Here’s the context: I’m building an analytics application that uses Timescale to generate time series of aggregated data computed from the data of projects in another application.

The basic flow is:

a periodic job calls the API of the main application to get the latest projects (since the most recent one fetched)
the analytics application has a database table where it saves the raw data of every project retrieved from the main application (this is in order to keep the full history available in case any projects are deleted on the main application, and to cache the data locally, preventing the analytics app from having to query for all the projects at once every time)
when the job is done fetching new projects, if a new project was fetched, it uses a function that takes all the projects, computes some aggregate statistics on those data (you can think of it as returning a JSON object with some fields in it, whose values depend on all the projects), and saves them with the current timestamp to a table named aggregated_statistics. This table has a TimeScaleDB hypertable, and it is the one used by the analytics application to expose via API the time series for the aggregated statistics.

I have the following requirement, which is subject to becoming more complex in the future: the project may belong to a group, and the consumer of the analytics API needs to be able to access the aggregated statistics filtering by group.
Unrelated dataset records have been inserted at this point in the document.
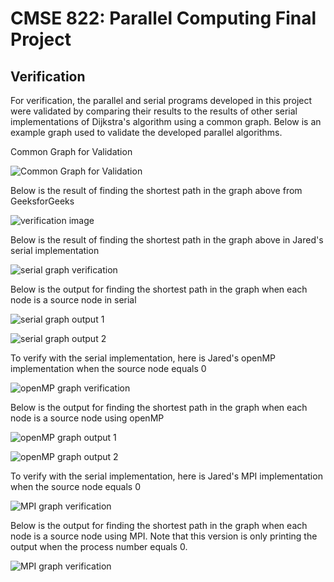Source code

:# CMSE 822: Parallel Computing Final Project

## Verification

For verification, the parallel and serial programs developed in this project were validated by comparing their results to the results of other serial implementations of Dijkstra's algorithm using a common graph. Below is an example graph used to validate the developed parallel algorithms.  

Common Graph for Validation

![Common Graph for Validation](./results/final_project_figures/graph_image.png)

Below is the result of finding the shortest path in the graph above from GeeksforGeeks

![verification image](./results/final_project_figures/verification_image.png)

Below is the result of finding the shortest path in the graph above in Jared's serial implementation

![serial graph verification](./results/final_project_figures/serial_graph_verification.png)

Below is the output for finding the shortest path in the graph when each node is a source node in serial

![serial graph output 1](./results/final_project_figures/serial_graph_output_1.png)

![serial graph output 2](./results/final_project_figures/serial_graph_output_2.png)

To verify with the serial implementation, here is Jared's openMP implementation when the source node equals 0

![openMP graph verification](./results/final_project_figures/openMP_graph_verification.png)

Below is the output for finding the shortest path in the graph when each node is a source node using openMP

![openMP graph output 1](./results/final_project_figures/openMP_graph_output_1.png)

![openMP graph output 2](./results/final_project_figures/openMP_graph_output_2.png)

To verify with the serial implementation, here is Jared's MPI implementation when the source node equals 0

![MPI graph verification](./results/final_project_figures/MPI_graph_verification.png)

Below is the output for finding the shortest path in the graph when each node is a source node using MPI. Note that
this version is only printing the output when the process number equals 0.

![MPI graph verification](./results/final_project_figures/MPI_graph_output_1(process%200).png)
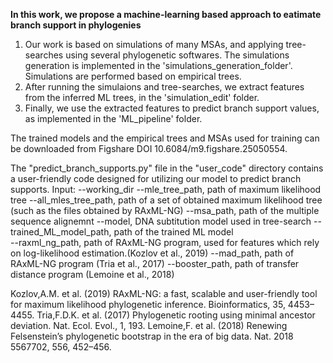 **In this work, we propose a machine-learning based approach to eatimate branch support in phylogenies**

1. Our work is based on simulations of many MSAs, and applying tree-searches using several phylogenetic softwares. The simulations generation is implemented in the 'simulations_generation_folder'.
Simulations are performed based on empirical trees.
3. After running the simulaions and tree-searches, we extract features from the inferred ML trees, in the 'simulation_edit' folder.
4. Finally, we use the extracted features to predict branch support values, as implemented in the 'ML_pipeline' folder.

The trained models and the empirical trees and MSAs used for training can be downloaded from Figshare DOI 10.6084/m9.figshare.25050554.



The "predict_branch_supports.py" file in the "user_code" directory contains a user-friendly code designed for utilizing our model to predict branch supports.
Input:
--working_dir
--mle_tree_path, path of maximum likelihood tree 
--all_mles_tree_path, path of a set of obtained maximum likelihood tree (such as the files obtained by RAxML-NG) 
--msa_path, path of the multiple sequence alignemnt 
--model, DNA subtitution model used in tree-search 
--trained_ML_model_path, path of the trained ML model  
--raxml_ng_path, path of RAxML-NG program, used for features which rely on log-likelihood estimation.(Kozlov et al., 2019) 
--mad_path, path of RAxML-NG program (Tria et al., 2017) 
--booster_path, path of transfer distance program  (Lemoine et al., 2018) 


Kozlov,A.M. et al. (2019) RAxML-NG: a fast, scalable and user-friendly tool for maximum likelihood phylogenetic inference. Bioinformatics, 35, 4453–4455. 
Tria,F.D.K. et al. (2017) Phylogenetic rooting using minimal ancestor deviation. Nat. Ecol. Evol., 1, 193. 
Lemoine,F. et al. (2018) Renewing Felsenstein’s phylogenetic bootstrap in the era of big data. Nat. 2018 5567702, 556, 452–456. 



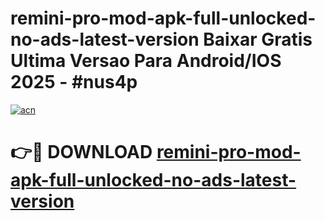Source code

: # remini-pro-mod-apk-full-unlocked-no-ads-latest-version Baixar Gratis Ultima Versao Para Android/IOS 2025 - #nus4p

[![acn](https://github.com/user-attachments/assets/0f9c940e-d8b0-45ae-aac7-cd30a18b3e1c)](https://app.mediaupload.pro/?title=remini-pro-mod-apk-full-unlocked-no-ads-latest-version&ref=15F)

# 👉🔴 DOWNLOAD [remini-pro-mod-apk-full-unlocked-no-ads-latest-version](https://app.mediaupload.pro/?title=remini-pro-mod-apk-full-unlocked-no-ads-latest-version&ref=15F)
In order to implement this, here’s what I thought:

the aggregated_statistics gets added a group_id, which is nullable
each time new tasks projects fetched, the aggregated statistics are computed using all the projects in the database; plus, for each group of the new projects, the statistics are re-computed only for the projects in those groups, adding an entry to aggregated_statistics for each group_id

This effectively yields a “global” time series, plus one time series per group.

Unfortunately, this doesn’t work for more complex requirements, such as AND’ing or OR’ing the groups (e.g. filtering by two groups).

I can’t think of anything else other than generating the time series on the fly with each request, which would be pretty taxing performance-wise. I guess the problem lies in the fact that, rather than having to filter a time series (which would be pretty easy), I need to present in a time-series manner data that is computed as a function of filtered data.

Is there a better way?

jonatasdp · August 26, 2024, 5:04pm

Hello Samuele!

Thanks for providing such a detailed context!

You can try to think of your minimal bucket statistics as your “source of truth” and use hierarchical views on top of it to represent the other statistics per group or global.